Heterozygous familial hypercholesterolemia (HeFH) is a condition that causes abnormally raised low-density lipoprotein cholesterol (LDL-C) levels and premature cardiovascular disease.
Patients who have heterozygous familial hypercholesterolemia (HeFH) can significantly reduce or even eliminate their need for expensive and time-consuming apheresis treatments with the PCSK9 inhibitor alirocumab.
‘In the overall management of patients with HeFH undergoing regular lipoprotein apheresis therapy, alirocumab has the potential to avoid apheresis treatments.’
AdvertisementResults of the phase 3 ODYSSEY-ESCAPE trial, reported in a Hot Line session at ESC Congress 2016, "suggest a role for alirocumab in the overall management of patients with HeFH undergoing regular lipoprotein apheresis therapy, with the potential to avoid apheresis treatments or delay the requirement for such treatments," said the study's lead investigator Patrick M. Moriarty, MD, from the University of Kansas Medical Center, in Kansas City, KS, USA.
The findings, published simultaneously in The European Heart Journal, have exciting implications for HeFH patients, many of whom struggle with weekly apheresis treatments, he explained.
"Being able to reduce or eliminate apheresis would be a major breakthrough for these patients who spend $50,000 to $75,000 a year, and 3-4 hours every 1-2 weeks to clear their blood of excess LDL-C. If our results are confirmed in other studies this could mark a new era for patients with familial hypercholesterolemia who have uncontrolled cholesterol levels and resistance to normal medical management."

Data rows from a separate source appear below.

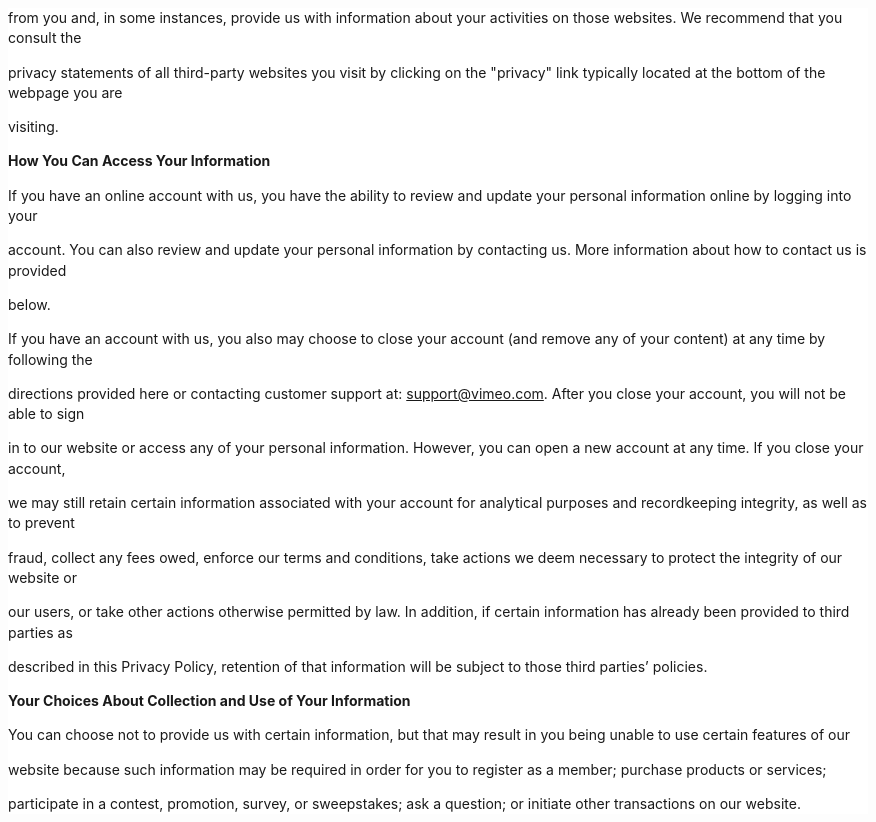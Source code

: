
from you and, in some instances, provide us with information about your activities on those websites. We recommend that you consult the


privacy statements of all third-party websites you visit by clicking on the "privacy" link typically located at the bottom of the webpage you are


visiting.


**How You Can Access Your Information**


If you have an online account with us, you have the ability to review and update your personal information online by logging into your


account. You can also review and update your personal information by contacting us. More information about how to contact us is provided


below.


If you have an account with us, you also may choose to close your account (and remove any of your content) at any time by following the


directions provided here or contacting customer support at: support@vimeo.com. After you close your account, you will not be able to sign


in to our website or access any of your personal information. However, you can open a new account at any time. If you close your account,


we may still retain certain information associated with your account for analytical purposes and recordkeeping integrity, as well as to prevent


fraud, collect any fees owed, enforce our terms and conditions, take actions we deem necessary to protect the integrity of our website or


our users, or take other actions otherwise permitted by law. In addition, if certain information has already been provided to third parties as


described in this Privacy Policy, retention of that information will be subject to those third parties’ policies.


**Your Choices About Collection and Use of Your Information**


You can choose not to provide us with certain information, but that may result in you being unable to use certain features of our


website because such information may be required in order for you to register as a member; purchase products or services;


participate in a contest, promotion, survey, or sweepstakes; ask a question; or initiate other transactions on our website.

The study included 62 HeFH patients from 14 centers in the US and Germany, who were undergoing apheresis either weekly or every 2 weeks. They were randomized to receive subcutaneous injections of either alirocumab 150 mg (n=41) or placebo (n=21) every 2 weeks for 18 weeks while still continuing their regular lipid-lowering medications (LLT).
Apheresis treatments during the study were scheduled over 2 phases:
Until week 6, the rate was fixed according to the patient's established schedule, but was then adjusted between weeks 7 through 18 based on individual needs. If a patient's LDL-C had dropped by 30% or more since the start of the study, apheresis was skipped.
At the end of the study, the alirocumab-treated patients had a 75% greater reduction in apheresis compared to those on placebo. (P<0.0001). In fact, 63.4% of patients on alirocumab eliminated apheresis altogether (compared to none in the placebo group), and 92.7% avoided at least half of the procedures (compared to 14.3% in the placebo arm).
"Reasons why apheresis rates reduced with placebo are unclear, but may reflect individual variation in LDL-C values, perhaps due to changes in diet or adherence to LLT, the small sample size, and the fact that patients were in a supervised clinical trial," noted Dr. Moriarty. Adverse events were generally not serious, and were similar in both groups (75.6% of alirocumab vs 76.2% of placebo patients).
"In the future, lipoprotein-apheresis centers may now add alirocumab to a patient's LLT and possibly not have to treat them with apheresis or at least treat them less often," predicted Dr. Moriarty. "Since the drug has already been approved for this patient population (HeFH and high CVD risk) it can be now considered part of standard care for these patients intolerant to other LLT. Both patients and health care providers will all be pleased to know there is potentially easier, more efficient, and less expensive means of treating dyslipidemia in these patients."